* **Exercise inputs**:
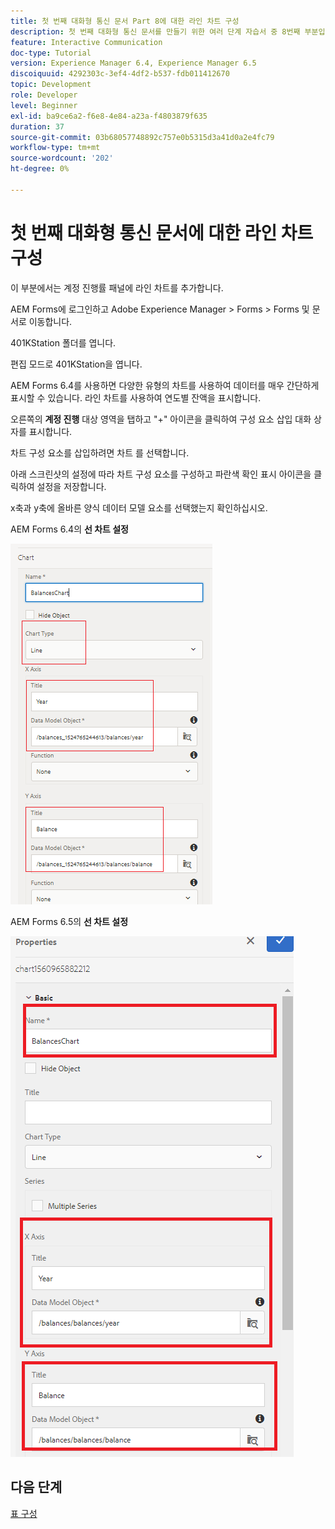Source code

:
 ```yaml
---
title: 첫 번째 대화형 통신 문서 Part 8에 대한 라인 차트 구성
description: 첫 번째 대화형 통신 문서를 만들기 위한 여러 단계 자습서 중 8번째 부분입니다. 이 부분에서는 계정 진행률 패널에 라인 차트를 추가합니다.
feature: Interactive Communication
doc-type: Tutorial
version: Experience Manager 6.4, Experience Manager 6.5
discoiquuid: 4292303c-3ef4-4df2-b537-fdb011412670
topic: Development
role: Developer
level: Beginner
exl-id: ba9ce6a2-f6e8-4e84-a23a-f4803879f635
duration: 37
source-git-commit: 03b68057748892c757e0b5315d3a41d0a2e4fc79
workflow-type: tm+mt
source-wordcount: '202'
ht-degree: 0%

---
```


# 첫 번째 대화형 통신 문서에 대한 라인 차트 구성

이 부분에서는 계정 진행률 패널에 라인 차트를 추가합니다.

AEM Forms에 로그인하고 Adobe Experience Manager > Forms > Forms 및 문서로 이동합니다.

401KStation 폴더를 엽니다.

편집 모드로 401KStation을 엽니다.

AEM Forms 6.4를 사용하면 다양한 유형의 차트를 사용하여 데이터를 매우 간단하게 표시할 수 있습니다. 라인 차트를 사용하여 연도별 잔액을 표시합니다.

오른쪽의 **계정 진행** 대상 영역을 탭하고 &quot;+&quot; 아이콘을 클릭하여 구성 요소 삽입 대화 상자를 표시합니다.

차트 구성 요소를 삽입하려면 차트 를 선택합니다.

아래 스크린샷의 설정에 따라 차트 구성 요소를 구성하고 파란색 확인 표시 아이콘을 클릭하여 설정을 저장합니다.

x축과 y축에 올바른 양식 데이터 모델 요소를 선택했는지 확인하십시오.

AEM Forms 6.4의 **선 차트 설정**

![linechart64](assets/linechart.png)

AEM Forms 6.5의 **선 차트 설정**

![linechart64](assets/linechart65.PNG)

## 다음 단계

[표 구성](./partnine.md)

* **What you need to do**:
Return every line of the material in which the word "부분에서는" is found.

* **Completed exercise**:
description: 첫 번째 대화형 통신 문서를 만들기 위한 여러 단계 자습서 중 8번째 부분입니다. 이 부분에서는 계정 진행률 패널에 라인 차트를 추가합니다.
이 부분에서는 계정 진행률 패널에 라인 차트를 추가합니다.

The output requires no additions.